Mustafa Akıncı, president of the Turkish Republic of Northern Cyprus (KKTC), a breakaway state recognized only by Turkey, claimed on a live broadcast on Friday that people working for the Turkish president threatened him and tried to get him to abandon his candidacy in Sunday’s presidential election.
“They told me, ‘It would be better for you, your family and your loved ones if you weren’t a candidate’,” Akıncı said on a live broadcast on TV 2020, a local network.
The KKTC, founded after the Turkish army invaded the northern part of the island in 1974, is going to the polls on Sunday to elect a new president and vote on a constitutional amendment.
Akıncı repeated his claims later the same day, during a presidential debate, pointing to “operatives responsible for gathering intelligence for Turkey” as the source of the threat.
The Turkish Embassy in the KKTC denied Akıncı’s claims on Friday, saying the allegations are untrue and disconcerting. Its statement said the claims were born out of an ill-intentioned attitude toward Turkey.
During Friday’s debate, Akıncı accused the Turkish Embassy of acting like a campaign manager in the country’s elections.
“The ambassador works like an election ‘militant.’ His duty is to represent Turkey,” Akıncı said.
Akıncı had traded barbs with Turkish President Recep Tayyip Erdoğan in October 2019, when he spoke out against Turkey’s military offensive into predominantly Kurdish northern Syria.
“He should know his place. He is in office thanks to the Republic of Turkey,” Erdoğan said at the time.
“There is only one authority that decides how to get to this office: the Turkish Cypriot people,” Akıncı said in response.
Northern Cyprus made headlines after it decided to reopen Varosha, the abandoned southern quarter of the Cypriot city of Famagusta, to the public.

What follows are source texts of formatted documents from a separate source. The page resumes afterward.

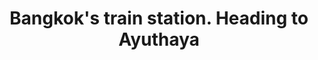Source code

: ---
title: Bangkok's train station. Heading to Ayuthaya
category: blog
lat: 13.73905
lng: 100.51666
image: https://s3-us-west-2.amazonaws.com/travels2013/2014-01-07 19:12:11 PST.jpg
observation: 20140107191211PST
---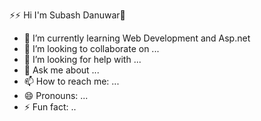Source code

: ⚡⚡ Hi I'm Subash Danuwar👋

- 🌱 I’m currently learning Web Development and Asp.net
- 👯 I’m looking to collaborate on ...
- 🤔 I’m looking for help with ...
- 💬 Ask me about ...
- 📫 How to reach me: ...
- 😄 Pronouns: ...
- ⚡ Fun fact: ..
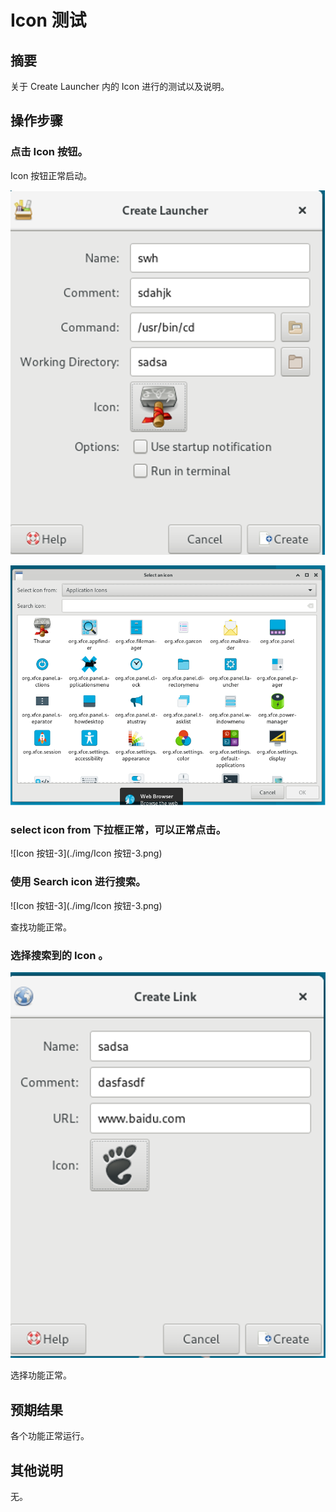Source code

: # Icon 测试

## 摘要

关于 Create Launcher 内的 Icon 进行的测试以及说明。

## 操作步骤

### 点击 Icon 按钮。

Icon 按钮正常启动。

![Icon按钮-1](./img/Icon按钮-1.png)

![Icon按钮-2](./img/Icon按钮-2.png)

### select icon from 下拉框正常，可以正常点击。

![Icon 按钮-3](./img/Icon 按钮-3.png)

### 使用 Search icon 进行搜索。

![Icon 按钮-3](./img/Icon 按钮-3.png)

查找功能正常。

### 选择搜索到的 Icon 。

![Icon按钮-4](./img/Icon按钮-4.png)

选择功能正常。

## 预期结果

各个功能正常运行。

## 其他说明

无。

Varosha has been abandoned since Turkey took control of the town on August 13, 1974, at the end of a war between Greeks and Turks over the island. Located in the Cypriot city of Famagusta (Gazimağusa), Varosha was once a popular tourist resort. After being walled off by the Turkish army, it turned into a ghost town.
Using its guarantor rights to intervene, Turkey occupied northern Cyprus in 1974 in response to a brief Greek-initiated coup attempting to seize control of the island in a bid to unite it with Greece, a move that divided the island. Tens of thousands of Greek Cypriots fled south, while a smaller population of Turkish Cypriots living in southern Cyprus fled north intending to return when the situation had stabilized.
In 1984 a resolution by the United Nations called for the handover of Varosha to its control and prohibited any attempt to resettle the city by anyone other than its original inhabitants.
The decision to reopen the town, announced by Prime Minister Ersin Tatar, another presidential candidate, was welcomed by Turkey.
Tatar, who visited Ankara in September before the announcement, is seen by many as the candidate backed by Ankara in tomorrow’s election.